I. Die Beteiligten streiten darüber, ob trotz der Bestandskraft des Einkommensteuerbescheides für das Verlustentstehungsjahr ein verbleibender Verlustvortrag aus ursprünglich nicht erklärten Wertpapiergeschäften gesondert festzustellen ist.

Die Kläger und Revisionsbeklagten (Kläger) wurden für das Streitjahr (2000) zusammen zur Einkommensteuer veranlagt. Einbezogen wurden neben Einkünften aus Gewerbebetrieb, selbständiger und nichtselbständiger Arbeit, Kapitalvermögen sowie Vermietung und Verpachtung auch gesondert festgestellte Gewinne des Klägers aus privaten Veräußerungsgeschäften. Den darüber hinaus vom Kläger aus Aktien- und Optionsverkäufen unstreitig erzielten Veräußerungsverlust von 8 222 DM gaben die Kläger nicht an.

Der Beklagte und Revisionskläger (das Finanzamt —FA—) setzte die Einkommensteuer im Einkommensteuerbescheid für das Streitjahr vom unter Ansatz sonstiger Einkünfte von 0 DM bestandskräftig fest. Im Januar 2003 beantragten die Kläger, für das Streitjahr gemäß § 23 Abs. 3 i.V.m. § 10d des Einkommensteuergesetzes (EStG) einen vortragsfähigen Verlust in Höhe von 8 222 DM festzustellen. Das lehnte das FA ab.

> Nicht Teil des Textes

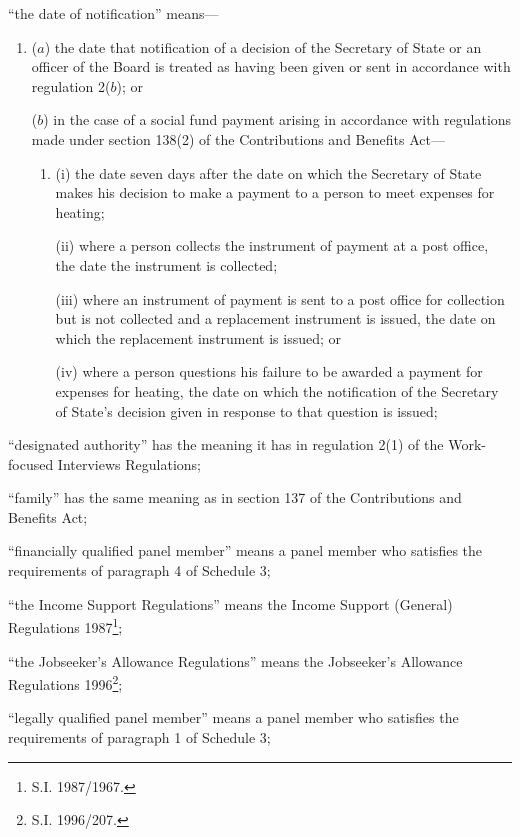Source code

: \documentclass[12pt,a4paper]{article}
\begin{document}
\begin{enumerate}
“the date of notification” means—
\begin{enumerate}\item[]
($a$) the date that notification of a decision of the Secretary of State 
or an officer of the Board  %
is treated as having been given or sent in accordance with regulation 2($b$); or

($b$) in the case of a social fund payment arising in accordance with regulations made under section 138(2) of the Contributions and Benefits Act—
\begin{enumerate}\item[]
(i) the date seven days after the date on which the Secretary of State makes his decision to make a payment to a person to meet expenses for heating;

(ii) where a person collects the instrument of payment at a post office, the date the instrument is collected;

(iii) where an instrument of payment is sent to a post office for collection but is not collected and a replacement instrument is issued, the date on which the replacement instrument is issued; or

(iv) where a person questions his failure to be awarded a payment for expenses for heating, the date on which the notification of the Secretary of State’s decision given in response to that question is issued;
\end{enumerate}
\end{enumerate}

“designated authority” has the meaning it has in regulation 2(1) of the Work-focused Interviews Regulations;

“family” has the same meaning as in section 137 of the Contributions and Benefits Act;

“financially qualified panel member” means a panel member who satisfies the requirements of paragraph 4 of Schedule 3;

“the Income Support Regulations” means the Income Support (General) Regulations 1987\footnote{\frenchspacing S.I. 1987/1967.};

“the Jobseeker’s Allowance Regulations” means the Jobseeker’s Allowance Regulations 1996\footnote{\frenchspacing S.I. 1996/207.};

“legally qualified panel member” means a panel member who satisfies the requirements of paragraph 1 of Schedule 3;


\end{enumerate}
\end{document}
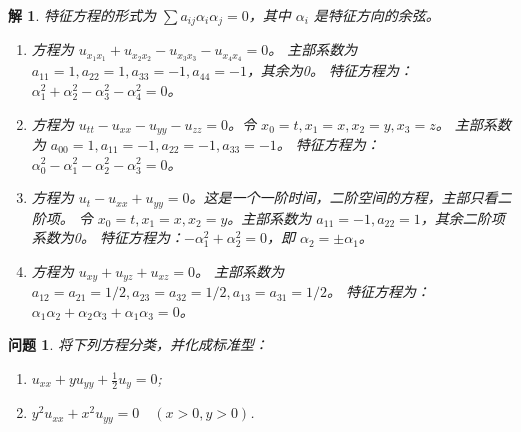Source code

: \documentclass[12pt,a4paper]{article}
\newtheorem{problem}{问题}
\newtheorem*{solution}{解}
\begin{document}
	\begin{solution}
		特征方程的形式为 \(\sum a_{ij} \alpha_i \alpha_j = 0\)，其中 \(\alpha_i\) 是特征方向的余弦。
		\begin{enumerate}[(1)]
			\item 方程为 \(u_{x_1x_1} + u_{x_2x_2} - u_{x_3x_3} - u_{x_4x_4} = 0\)。
			主部系数为 \(a_{11}=1, a_{22}=1, a_{33}=-1, a_{44}=-1\)，其余为0。
			特征方程为：\(\alpha_1^2 + \alpha_2^2 - \alpha_3^2 - \alpha_4^2 = 0\)。
			\item 方程为 \(u_{tt} - u_{xx} - u_{yy} - u_{zz} = 0\)。令 \(x_0=t, x_1=x, x_2=y, x_3=z\)。
			主部系数为 \(a_{00}=1, a_{11}=-1, a_{22}=-1, a_{33}=-1\)。
			特征方程为：\(\alpha_0^2 - \alpha_1^2 - \alpha_2^2 - \alpha_3^2 = 0\)。
			\item 方程为 \(u_t - u_{xx} + u_{yy} = 0\)。这是一个一阶时间，二阶空间的方程，主部只看二阶项。
			令 \(x_0=t, x_1=x, x_2=y\)。主部系数为 \(a_{11}=-1, a_{22}=1\)，其余二阶项系数为0。
			特征方程为：\(-\alpha_1^2 + \alpha_2^2 = 0\)，即 \(\alpha_2 = \pm \alpha_1\)。
			\item 方程为 \(u_{xy} + u_{yz} + u_{xz} = 0\)。
			主部系数为 \(a_{12}=a_{21}=1/2, a_{23}=a_{32}=1/2, a_{13}=a_{31}=1/2\)。
			特征方程为：\(\alpha_1\alpha_2 + \alpha_2\alpha_3 + \alpha_1\alpha_3 = 0\)。
		\end{enumerate}
	\end{solution}
	
	\newpage
	
	\begin{problem}
		将下列方程分类，并化成标准型：
		\begin{enumerate}[(1)]
			\item \( u_{xx} + y u_{yy} + \frac{1}{2} u_y = 0 \);
			\item \( y^2 u_{xx} + x^2 u_{yy} = 0 \quad (x>0, y>0) \).
		\end{enumerate}
	\end{problem}
	
\end{document}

Die Klage hatte größtenteils Erfolg. Das Finanzgericht (FG) stellte den Verlust unter Verrechnung des im bestandskräftigen Einkommensteuerbescheid bereits berücksichtigten Gewinns aus privaten Veräußerungsgeschäften fest. In seinem in Entscheidungen der Finanzgerichte (EFG) 2006, 418 veröffentlichten Urteil führte es zur Begründung aus, die Kläger hätten einen Antrag entsprechend dem (BFHE 195, 545, BStBl II 2002, 817) mangels Belehrung durch das FA nach § 356 Abs. 2 der Abgabenordnung (AO 1977) noch fristgerecht stellen können.

Hiergegen wendet sich das FA mit seiner Revision. Für eine entsprechende Belehrungspflicht, wie sie das FG in Anwendung des BFH-Urteils in BFHE 195, 545, BStBl II 2002, 817 annehme, gäbe es keine Rechtsgrundlage.

Das FA beantragt, das angefochtene Urteil aufzuheben und die Klage abzuweisen.

Die Kläger beantragen, die Revision als unbegründet zurückzuweisen.

II. Die Revision ist begründet. Das angefochtene Urteil ist aufzuheben und die Klage abzuweisen (§ 126 Abs. 3 Satz 1 Nr. 1 der FinanzgerichtsordnungFGO—).

1. Die Kläger haben keinen Anspruch auf Feststellung der im Streitjahr nicht ausgleichbaren Verluste aus den Einkünften i.S. des § 23 Abs. 1 Satz 1 Nr. 2 EStG, weil diese Vorschrift ein solches Feststellungsverfahren nicht vorsieht. Über die Berücksichtigung derartiger Verluste ist erst in denjenigen Veranlagungszeiträumen zu entscheiden, in denen der Steuerpflichtige positive Einkünfte aus privaten Veräußerungsgeschäften erzielt. Der Senat verweist zur weiteren Begründung und zur Vermeidung von Wiederholungen auf sein Urteil vom IX R 21/04 (BFH/NV 2006, 1185).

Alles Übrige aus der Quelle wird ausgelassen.